To better comprehend what each component reading means we assess each in three ways: We look at each as a percentage of its mean, as a percentile standing in its high/low range, and as a percentile level in its ordered queue of values. This process gives us more information on each category. The overall ISM stands at 104% of its average. Is also stands at the 74th percentile of its high-low range. And it stands at the 64.8th percentile of its ordered queue. That means that it is lower than this 64% of the time and higher only 36% of the time. The high-low range tells us that it is relatively high in its high-Low range, which means there is relatively less space between this index level and the range top compared to the number of observations between the current value and the highest. The two metrics give us insight as to the density of the readings above and below the current value. One tells us about how much higher the highest reading is the other how often the current reading gets higher than it is. Each are useful and different pieces of information.
The table puts the MFG PMI readings in some perspective. We can see each component as a percentage of its average value as a percentile of its high/low range or as a percentile standing in its ordered queue of values. Despite the setback in the employment metric this month, the employment metric is strong among all the component readings, it is the highest as percentage of its average, it is the second-strongest queue reading and it is the strongest in its high/low range percentile standing. ISM production backed off this month with that reading falling from 58.9 in December to 55.7 in January, leaving that component barely above its mean value and below its median at a 49% queue standing (the median is at 50% of the queue).
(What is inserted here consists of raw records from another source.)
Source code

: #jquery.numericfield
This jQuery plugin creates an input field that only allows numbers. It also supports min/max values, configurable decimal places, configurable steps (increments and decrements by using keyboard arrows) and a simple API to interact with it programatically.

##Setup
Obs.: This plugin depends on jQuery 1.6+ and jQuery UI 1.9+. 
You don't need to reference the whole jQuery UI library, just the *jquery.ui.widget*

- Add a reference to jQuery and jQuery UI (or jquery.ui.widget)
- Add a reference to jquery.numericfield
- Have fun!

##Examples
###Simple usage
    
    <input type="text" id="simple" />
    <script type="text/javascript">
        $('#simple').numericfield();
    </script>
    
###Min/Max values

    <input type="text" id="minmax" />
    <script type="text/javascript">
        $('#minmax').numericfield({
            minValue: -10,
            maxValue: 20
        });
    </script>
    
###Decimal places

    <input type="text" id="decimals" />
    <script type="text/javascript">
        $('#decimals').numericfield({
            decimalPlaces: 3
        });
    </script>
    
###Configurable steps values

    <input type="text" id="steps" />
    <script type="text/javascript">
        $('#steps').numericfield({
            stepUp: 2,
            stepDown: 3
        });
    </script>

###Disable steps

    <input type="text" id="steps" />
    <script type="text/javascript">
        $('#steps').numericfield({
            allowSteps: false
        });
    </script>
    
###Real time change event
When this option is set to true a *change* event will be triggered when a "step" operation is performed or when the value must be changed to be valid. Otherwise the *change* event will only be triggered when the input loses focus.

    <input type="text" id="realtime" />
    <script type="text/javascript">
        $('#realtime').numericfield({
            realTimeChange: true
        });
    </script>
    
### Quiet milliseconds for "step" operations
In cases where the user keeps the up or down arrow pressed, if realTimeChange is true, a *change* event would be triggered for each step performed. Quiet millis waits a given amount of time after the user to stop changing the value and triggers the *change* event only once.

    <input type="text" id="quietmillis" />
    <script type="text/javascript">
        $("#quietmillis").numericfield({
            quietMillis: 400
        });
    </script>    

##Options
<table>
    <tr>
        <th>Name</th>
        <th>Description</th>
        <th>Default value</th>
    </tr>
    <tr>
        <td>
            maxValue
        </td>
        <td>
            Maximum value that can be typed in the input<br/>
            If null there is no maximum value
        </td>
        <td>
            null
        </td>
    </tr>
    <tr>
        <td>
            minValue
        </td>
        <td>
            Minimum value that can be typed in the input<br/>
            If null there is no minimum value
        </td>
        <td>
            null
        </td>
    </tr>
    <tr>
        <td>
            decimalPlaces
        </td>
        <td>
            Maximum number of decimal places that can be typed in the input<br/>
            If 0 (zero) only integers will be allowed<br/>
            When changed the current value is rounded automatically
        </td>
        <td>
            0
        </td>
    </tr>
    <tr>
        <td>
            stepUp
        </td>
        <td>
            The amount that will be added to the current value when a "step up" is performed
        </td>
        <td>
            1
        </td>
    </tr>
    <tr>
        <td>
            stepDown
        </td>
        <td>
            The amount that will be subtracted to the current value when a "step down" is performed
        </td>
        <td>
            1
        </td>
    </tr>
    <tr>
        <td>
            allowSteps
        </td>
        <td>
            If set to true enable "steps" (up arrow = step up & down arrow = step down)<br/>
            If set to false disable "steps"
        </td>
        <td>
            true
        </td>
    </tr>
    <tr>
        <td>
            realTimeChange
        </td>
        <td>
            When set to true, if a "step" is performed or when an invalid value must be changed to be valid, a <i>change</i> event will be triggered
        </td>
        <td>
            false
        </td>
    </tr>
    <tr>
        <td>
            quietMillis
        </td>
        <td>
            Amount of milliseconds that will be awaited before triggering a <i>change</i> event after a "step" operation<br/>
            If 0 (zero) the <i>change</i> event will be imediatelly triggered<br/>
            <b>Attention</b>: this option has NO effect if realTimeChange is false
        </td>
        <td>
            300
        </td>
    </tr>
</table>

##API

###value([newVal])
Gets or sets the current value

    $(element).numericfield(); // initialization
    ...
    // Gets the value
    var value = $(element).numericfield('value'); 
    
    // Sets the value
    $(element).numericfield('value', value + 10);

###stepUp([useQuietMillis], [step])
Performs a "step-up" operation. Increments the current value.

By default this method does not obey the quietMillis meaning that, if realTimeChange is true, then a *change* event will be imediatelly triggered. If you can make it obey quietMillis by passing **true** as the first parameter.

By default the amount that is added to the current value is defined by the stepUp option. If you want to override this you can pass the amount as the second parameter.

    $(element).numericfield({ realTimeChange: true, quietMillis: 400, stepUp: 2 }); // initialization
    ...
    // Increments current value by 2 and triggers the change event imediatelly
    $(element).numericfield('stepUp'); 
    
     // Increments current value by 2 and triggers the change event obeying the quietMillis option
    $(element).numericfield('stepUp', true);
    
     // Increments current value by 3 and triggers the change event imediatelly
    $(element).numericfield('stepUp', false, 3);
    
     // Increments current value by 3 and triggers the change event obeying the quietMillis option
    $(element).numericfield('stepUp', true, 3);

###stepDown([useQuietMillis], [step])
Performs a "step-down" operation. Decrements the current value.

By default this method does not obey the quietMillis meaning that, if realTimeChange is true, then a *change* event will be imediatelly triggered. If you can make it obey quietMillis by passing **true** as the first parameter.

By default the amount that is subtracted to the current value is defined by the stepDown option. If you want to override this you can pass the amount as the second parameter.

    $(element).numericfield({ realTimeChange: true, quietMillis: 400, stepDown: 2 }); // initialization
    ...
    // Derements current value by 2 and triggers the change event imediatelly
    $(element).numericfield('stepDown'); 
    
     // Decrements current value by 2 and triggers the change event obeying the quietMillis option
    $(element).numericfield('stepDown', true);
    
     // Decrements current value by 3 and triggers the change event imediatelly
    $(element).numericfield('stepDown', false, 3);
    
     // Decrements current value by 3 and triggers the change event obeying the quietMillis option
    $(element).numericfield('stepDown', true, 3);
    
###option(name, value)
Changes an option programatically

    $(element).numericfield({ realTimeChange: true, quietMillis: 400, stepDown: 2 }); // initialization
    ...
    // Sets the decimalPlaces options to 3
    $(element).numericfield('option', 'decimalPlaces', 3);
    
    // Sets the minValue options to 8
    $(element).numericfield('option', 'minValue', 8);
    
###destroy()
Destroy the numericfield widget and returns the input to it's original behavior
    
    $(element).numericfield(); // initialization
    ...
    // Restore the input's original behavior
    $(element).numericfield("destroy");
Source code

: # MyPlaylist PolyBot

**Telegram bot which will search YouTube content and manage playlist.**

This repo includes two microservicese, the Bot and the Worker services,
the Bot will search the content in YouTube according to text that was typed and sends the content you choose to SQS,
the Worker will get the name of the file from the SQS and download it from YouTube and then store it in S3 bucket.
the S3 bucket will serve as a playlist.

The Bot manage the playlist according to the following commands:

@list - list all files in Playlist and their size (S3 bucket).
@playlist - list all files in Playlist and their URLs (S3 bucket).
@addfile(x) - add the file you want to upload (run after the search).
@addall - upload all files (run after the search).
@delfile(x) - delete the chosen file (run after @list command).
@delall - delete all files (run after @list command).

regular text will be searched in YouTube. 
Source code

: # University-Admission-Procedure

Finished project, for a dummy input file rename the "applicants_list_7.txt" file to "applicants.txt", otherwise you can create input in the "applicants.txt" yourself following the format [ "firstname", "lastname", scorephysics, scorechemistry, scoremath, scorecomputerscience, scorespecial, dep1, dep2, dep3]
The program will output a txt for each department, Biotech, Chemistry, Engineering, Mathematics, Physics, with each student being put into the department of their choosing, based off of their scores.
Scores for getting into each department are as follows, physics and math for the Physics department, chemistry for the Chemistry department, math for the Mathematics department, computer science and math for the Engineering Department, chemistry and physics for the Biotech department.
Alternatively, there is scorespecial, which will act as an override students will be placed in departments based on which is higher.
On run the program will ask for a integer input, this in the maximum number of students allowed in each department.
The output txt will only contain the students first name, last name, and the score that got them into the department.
Still, new orders are strong and backlogs, an important reading for future job growth, each are strong. But the inventory reading is high and that may be one thing that is weighing down on production. Delivery speeds show plenty of slack in all its metrics, with consistently low readings. Export orders that rose this month are firm, while the import orders index that fell-off is generally just above its average and queue mid-points.
The data on lead times show that production lead times are stretched out slightly for all components. Increasing lead times suggest planning farther ahead and are good signals for improved growth expectations. Despite the turn down in production this month, the lead times for production materials are up to 57 days; that is a 98th percentile standing in its queue. Capital expenditures whose lead times were up strongly in January are still below their median value and at the 48th percentile of their queue. Still, this may be more of a legacy value as the component has been moving higher steadily over the past year. Maintenance and repair lead times are also strong, standing in the 92nd percentile of their queue, higher only 8% of the time.
On balance, the ISM is still relatively upbeat. The labor metric has backtracked, but its standing is still at an impressively high level. Of course, the average for the MFG sector's monthly changes in employment (back to late 1994) is -22K per month, so we have to bear that in mind when we assess MFG. MFG has been a steady job-losing sector in the U.S., with recession job losses usually never ever making up the job losses in full. Even firm ISM job readings may not point to job growth.